Suppose a person has lived in their primary residence for one year. Then he moves to an assisted living facility in the same town. He keeps their residence, and does not rent it out.
One year later he wants to sell it. Technically he has not lived in the home 2 years out of the last 5, the criterion for taking the $250,000 gain exemption on the sale of a home. However, he did not change the address on his driver’s license, voter’s registration, and continued to pay upkeep on the home.
Does the fact that he did not physically live in the house for that year mean he can not take the exemption?
The exemption requires that the house be your primary residence for 2 of the last five years. Your primary residence is the place where you live the majority of the time. Simply having bills sent to a house does not make it your primary residence.
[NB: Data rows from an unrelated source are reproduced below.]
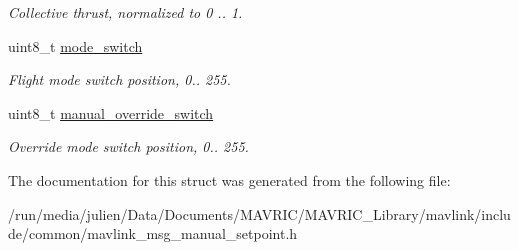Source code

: \begin{DoxyCompactItemize}
\begin{DoxyCompactList}\small\item\em Collective thrust, normalized to 0 .. 1. \end{DoxyCompactList}\item 
\hypertarget{struct____mavlink__manual__setpoint__t_ac3e1509a46421fac372fc2e917b85c1c}{uint8\+\_\+t \hyperlink{struct____mavlink__manual__setpoint__t_ac3e1509a46421fac372fc2e917b85c1c}{mode\+\_\+switch}}\label{struct____mavlink__manual__setpoint__t_ac3e1509a46421fac372fc2e917b85c1c}

\begin{DoxyCompactList}\small\item\em Flight mode switch position, 0.. 255. \end{DoxyCompactList}\item 
\hypertarget{struct____mavlink__manual__setpoint__t_ac32326ac4f3f6983bfc36717d432643f}{uint8\+\_\+t \hyperlink{struct____mavlink__manual__setpoint__t_ac32326ac4f3f6983bfc36717d432643f}{manual\+\_\+override\+\_\+switch}}\label{struct____mavlink__manual__setpoint__t_ac32326ac4f3f6983bfc36717d432643f}

\begin{DoxyCompactList}\small\item\em Override mode switch position, 0.. 255. \end{DoxyCompactList}\end{DoxyCompactItemize}


The documentation for this struct was generated from the following file\+:\begin{DoxyCompactItemize}
\item 
/run/media/julien/\+Data/\+Documents/\+M\+A\+V\+R\+I\+C/\+M\+A\+V\+R\+I\+C\+\_\+\+Library/mavlink/include/common/mavlink\+\_\+msg\+\_\+manual\+\_\+setpoint.\+h\end{DoxyCompactItemize}
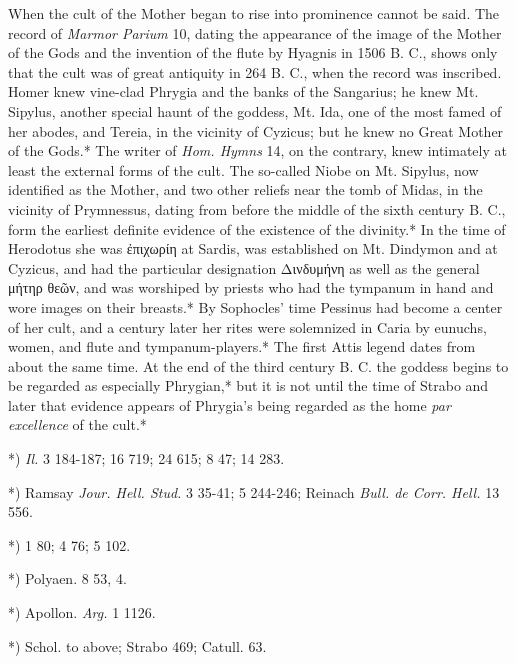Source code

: \documentclass[a4paper, 11pt, oneside, polutonikogreek, english]{article}
\begin{document}
When the cult of the Mother began to rise into prominence cannot be said. The record of \emph{Marmor Parium} 10, dating the appearance of the image of the Mother of the Gods and the invention of the flute by Hyagnis in 1506 B. C., shows only that the cult was of great antiquity in 264 B. C., when the record was inscribed. Homer knew vine-clad Phrygia and the banks of the Sangarius; he knew Mt. Sipylus, another special haunt of the goddess, Mt. Ida, one of the most famed of her abodes, and Tereia, in the vicinity of Cyzicus; but he knew no Great Mother of the Gods.* The writer of \emph{Hom. Hymns} 14, on the contrary, knew intimately at least the external forms of the cult. The so-called Niobe on Mt. Sipylus, now identified as the Mother, and two other reliefs near the tomb of Midas, in the vicinity of Prymnessus, dating from before the middle of the sixth century B. C., form the earliest definite evidence of the existence of the divinity.* In the time of Herodotus she was ἐπιχωρίη at Sardis, was established on Mt. Dindymon and at Cyzicus, and had the particular designation Δινδυμήνη as well as the general μήτηρ θεῶν, and was worshiped by priests who had the tympanum in hand and wore images on their breasts.* By Sophocles' time Pessinus had become a center of her cult, and a century later her rites were solemnized in Caria by eunuchs, women, and flute and tympanum-players.* The first Attis legend dates from about the same time. At the end of the third century B. C. the goddess begins to be regarded as especially Phrygian,* but it is not until the time of Strabo and later that evidence appears of Phrygia's being regarded as the home \emph{par excellence} of the cult.*

*) \emph{Il.} 3 184-187; 16 719; 24 615; 8 47; 14 283.

*) Ramsay \emph{Jour. Hell. Stud.} 3 35-41; 5 244-246; Reinach \emph{Bull. de Corr. Hell.} 13 556.

*) 1 80; 4 76; 5 102.

*) Polyaen. 8 53, 4.

*) Apollon. \emph{Arg.} 1 1126.

*) Schol. to above; Strabo 469; Catull. 63.
\end{document}
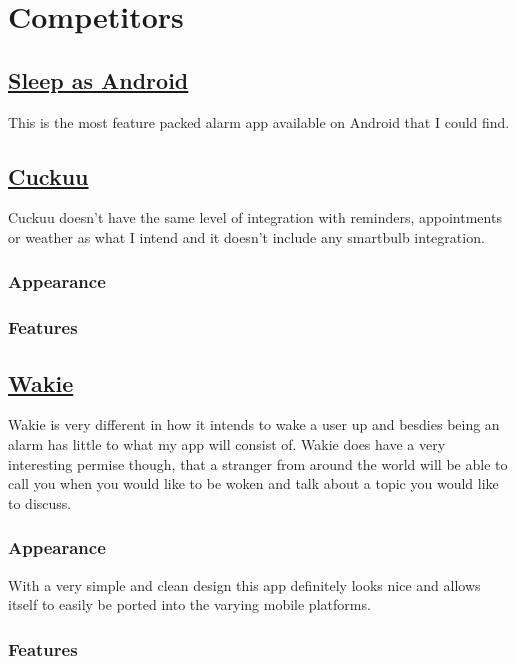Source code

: \section{Competitors}\label{competitors}

\subsection{\texorpdfstring{\href{http://sleep.urbandroid.org/}{Sleep as
Android}}{Sleep as Android}}\label{sleep-as-android}

This is the most feature packed alarm app available on Android that I
could find.

\subsection{\texorpdfstring{\href{https://cuckuu.com/}{Cuckuu}}{Cuckuu}}\label{cuckuu}

Cuckuu doesn't have the same level of integration with reminders,
appointments or weather as what I intend and it doesn't include any
smartbulb integration.

\subsubsection{Appearance}\label{appearance}

\subsubsection{Features}\label{features}

\subsection{\texorpdfstring{\href{https://wakie.com/}{Wakie}}{Wakie}}\label{wakie}

Wakie is very different in how it intends to wake a user up and besdies
being an alarm has little to what my app will consist of. Wakie does
have a very interesting permise though, that a stranger from around the
world will be able to call you when you would like to be woken and talk
about a topic you would like to discuss.

\subsubsection{Appearance}\label{appearance-1}

With a very simple and clean design this app definitely looks nice and
allows itself to easily be ported into the varying mobile platforms.

\subsubsection{Features}\label{features-1}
Unless he is audited, the IRS will probably not know that the house was not really used as his primary residence. If he is audited, the IRS will figure out that he hadn’t really lived there in the past year. They’ll dig into his entire life until he admits that he was pulling a scam.
The penalties for committing tax fraud are severe. It’s probably not worth the risk, especially when all he’s trying to save is the tax on one year’s worth of appreciation in the house’s value. It’s quite possible that he would not owe any tax at all anyway - his cost basis may be more than what he would get when he sells.
I believe there are exceptions in the primary-residence capital gains exclusion rule for certain circumstances, such as the situation posed by the OP. Check the IRS web site and the appropriate publications for details.